▶ _Collected data_:
************
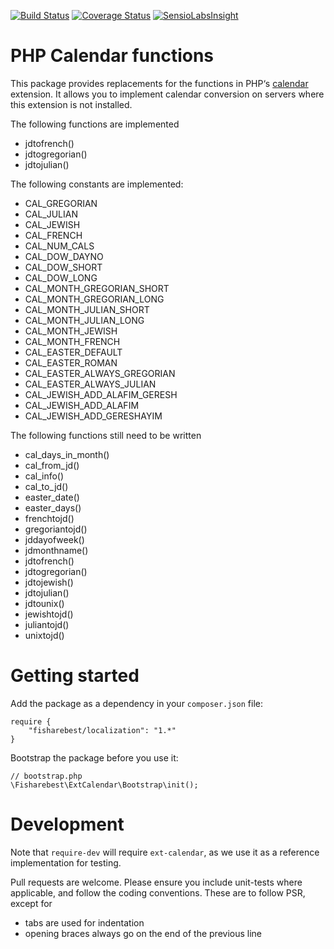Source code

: [![Build Status](https://travis-ci.org/fisharebest/localization.svg?branch=master)](https://travis-ci.org/fisharebest/localization)
[![Coverage Status](https://coveralls.io/repos/fisharebest/localization/badge.png)](https://coveralls.io/r/fisharebest/localization)
[![SensioLabsInsight](https://insight.sensiolabs.com/projects/a252b4b3-62c1-40bd-be44-43a7dc6e4a9b/mini.png)](https://insight.sensiolabs.com/projects/a252b4b3-62c1-40bd-be44-43a7dc6e4a9b)

PHP Calendar functions
==========================

This package provides replacements for the functions in PHP‘s
[calendar](php.net/manual/en/book.calendar.php) extension.
It allows you to implement calendar conversion on servers
where this extension is not installed.

The following functions are implemented

* jdtofrench()
* jdtogregorian()
* jdtojulian()

The following constants are implemented:

* CAL_GREGORIAN
* CAL_JULIAN
* CAL_JEWISH
* CAL_FRENCH
* CAL_NUM_CALS
* CAL_DOW_DAYNO
* CAL_DOW_SHORT
* CAL_DOW_LONG
* CAL_MONTH_GREGORIAN_SHORT
* CAL_MONTH_GREGORIAN_LONG
* CAL_MONTH_JULIAN_SHORT
* CAL_MONTH_JULIAN_LONG
* CAL_MONTH_JEWISH
* CAL_MONTH_FRENCH
* CAL_EASTER_DEFAULT
* CAL_EASTER_ROMAN
* CAL_EASTER_ALWAYS_GREGORIAN
* CAL_EASTER_ALWAYS_JULIAN
* CAL_JEWISH_ADD_ALAFIM_GERESH
* CAL_JEWISH_ADD_ALAFIM
* CAL_JEWISH_ADD_GERESHAYIM


The following functions still need to be written

* cal_days_in_month()
* cal_from_jd()
* cal_info()
* cal_to_jd()
* easter_date()
* easter_days()
* frenchtojd()
* gregoriantojd()
* jddayofweek()
* jdmonthname()
* jdtofrench()
* jdtogregorian()
* jdtojewish()
* jdtojulian()
* jdtounix()
* jewishtojd()
* juliantojd()
* unixtojd()


Getting started
===============

Add the package as a dependency in your `composer.json` file:

    require {
        "fisharebest/localization": "1.*"
    }

Bootstrap the package before you use it:

    // bootstrap.php
    \Fisharebest\ExtCalendar\Bootstrap\init();

Development
===========

Note that `require-dev` will require `ext-calendar`, as we use it as a reference
implementation for testing.

Pull requests are welcome.  Please ensure you include unit-tests where applicable,
and follow the coding conventions.  These are to follow PSR, except for

* tabs are used for indentation
* opening braces always go on the end of the previous line
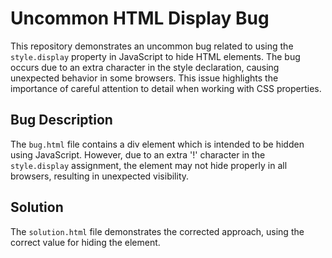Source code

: # Uncommon HTML Display Bug

This repository demonstrates an uncommon bug related to using the `style.display` property in JavaScript to hide HTML elements.  The bug occurs due to an extra character in the style declaration, causing unexpected behavior in some browsers. This issue highlights the importance of careful attention to detail when working with CSS properties.

## Bug Description
The `bug.html` file contains a div element which is intended to be hidden using JavaScript. However, due to an extra '!' character in the `style.display` assignment,  the element may not hide properly in all browsers, resulting in unexpected visibility.

## Solution
The `solution.html` file demonstrates the corrected approach, using the correct value for hiding the element.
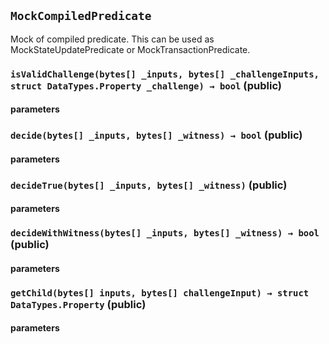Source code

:## `MockCompiledPredicate`
Mock of compiled predicate. This can be used as MockStateUpdatePredicate or MockTransactionPredicate.


### `isValidChallenge(bytes[] _inputs, bytes[] _challengeInputs, struct DataTypes.Property _challenge) → bool` (public)



#### parameters
### `decide(bytes[] _inputs, bytes[] _witness) → bool` (public)



#### parameters
### `decideTrue(bytes[] _inputs, bytes[] _witness)` (public)



#### parameters
### `decideWithWitness(bytes[] _inputs, bytes[] _witness) → bool` (public)



#### parameters
### `getChild(bytes[] inputs, bytes[] challengeInput) → struct DataTypes.Property` (public)



#### parameters

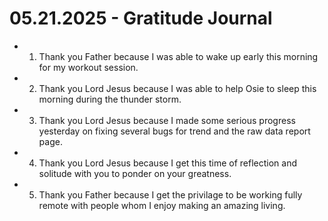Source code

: # 05.21.2025 - Gratitude Journal

- 1. Thank you Father because I was able to wake up early this morning for my workout session.
- 2. Thank you Lord Jesus because I was able to help Osie to sleep this morning during the thunder storm.
- 3. Thank you Lord Jesus because I made some serious progress yesterday on fixing several bugs for trend and the
raw data report page.
- 4. Thank you Lord Jesus because I get this time of reflection and solitude with you to ponder on your greatness.
- 5. Thank you Father because I get the privilage to be working fully remote with people whom I enjoy making an 
amazing living.
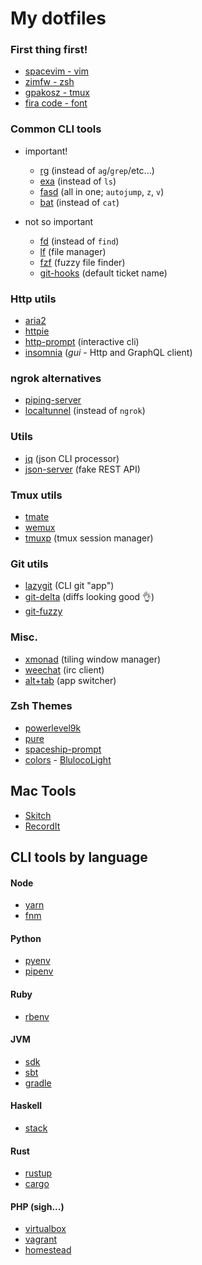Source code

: # My dotfiles

### First thing first!
- [spacevim - vim](https://spacevim.org/quick-start-guide/#install)
- [zimfw - zsh](https://github.com/zimfw/zimfw#installation)
- [gpakosz - tmux](https://github.com/gpakosz/.tmux.git#installation)
- [fira code - font](https://github.com/ryanoasis/nerd-fonts)


### Common CLI tools
- important!
  - [rg](https://github.com/BurntSushi/ripgrep#installation) (instead of `ag`/`grep`/etc...)
  - [exa](https://github.com/ogham/exa#installation) (instead of `ls`)
  - [fasd](https://github.com/clvv/fasd#install) (all in one; `autojump`, `z`, `v`)
  - [bat](https://github.com/sharkdp/bat) (instead of `cat`)

- not so important
  - [fd](https://github.com/sharkdp/fd#installation) (instead of `find`)
  - [lf](https://github.com/gokcehan/lf#installation) (file manager)
  - [fzf](https://github.com/junegunn/fzf#installation) (fuzzy file finder)
  - [git-hooks](https://medium.com/better-programming/how-to-automatically-add-the-ticket-number-in-git-commit-message-bda5426ded05) (default ticket name)


### Http utils
- [aria2](https://aria2.github.io/)
- [httpie](https://github.com/jakubroztocil/httpie#installation)
- [http-prompt](http://http-prompt.com/#install) (interactive cli)
- [insomnia](https://github.com/getinsomnia/insomnia#download) (*gui* - Http and GraphQL client)


### ngrok alternatives
- [piping-server](https://github.com/nwtgck/piping-server)
- [localtunnel](https://github.com/localtunnel/localtunnel#installation) (instead of `ngrok`)


### Utils
- [jq](https://stedolan.github.io/jq/download/) (json CLI processor)
- [json-server](https://github.com/typicode/json-server#getting-started) (fake REST API)


### Tmux utils
- [tmate](https://tmate.io)
- [wemux](https://github.com/zolrath/wemux#how-to-install)
- [tmuxp](https://github.com/tmux-python/tmuxp#installation) (tmux session manager)


### Git utils
- [lazygit](https://github.com/jesseduffield/lazygit#installation) (CLI git "app")
- [git-delta](https://github.com/dandavison/delta#installation) (diffs looking good :ok_hand:)
- [git-fuzzy](https://github.com/bigH/git-fuzzy#installing)


### Misc.
- [xmonad](http://xmonad.org/download.html) (tiling window manager)
- [weechat](https://weechat.org/download/) (irc client)
- [alt+tab](https://alt-tab-macos.netlify.app/#installation) (app switcher)


### Zsh Themes
- [powerlevel9k](https://github.com/bhilburn/powerlevel9k#installation)
- [pure](https://github.com/sindresorhus/pure#install)
- [spaceship-prompt](https://github.com/denysdovhan/spaceship-prompt#installing)
- [colors](https://github.com/mbadolato/iTerm2-Color-Schemes) - [BlulocoLight](https://github.com/mbadolato/iTerm2-Color-Schemes/blob/master/schemes/BlulocoLight.itermcolors)


## Mac Tools
- [Skitch](https://evernote.com/products/skitch)
- [RecordIt](http://recordit.co/)


## CLI tools by language

#### Node
- [yarn](https://yarnpkg.com/en/docs/install#linux-tab)
- [fnm](https://github.com/Schniz/fnm#installation)

#### Python
- [pyenv](https://github.com/pyenv/pyenv#installation)
- [pipenv](https://github.com/pypa/pipenv#installation)

#### Ruby
- [rbenv](https://github.com/rbenv/rbenv#installation)

#### JVM
- [sdk](http://sdkman.io/install.html)
- [sbt](http://www.scala-sbt.org/1.x/docs/index.html#Install)
- [gradle](https://gradle.org/)

#### Haskell
- [stack](https://docs.haskellstack.org/en/stable/README/#how-to-install)

#### Rust
- [rustup](https://www.rustup.rs/)
- [cargo](http://doc.crates.io/#installing)

#### PHP (sigh...)
- [virtualbox](https://www.virtualbox.org/wiki/Downloads)
- [vagrant](https://www.vagrantup.com/docs/installation)
- [homestead](https://laravel.com/docs/homestead)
************
▶ _Aim of the exercise_:
Whenever a line of the data includes "Father", copy that line.

▶ _Task response_:
- 1. Thank you Father because I was able to wake up early this morning for my workout session.
- 5. Thank you Father because I get the privilage to be working fully remote with people whom I enjoy making an 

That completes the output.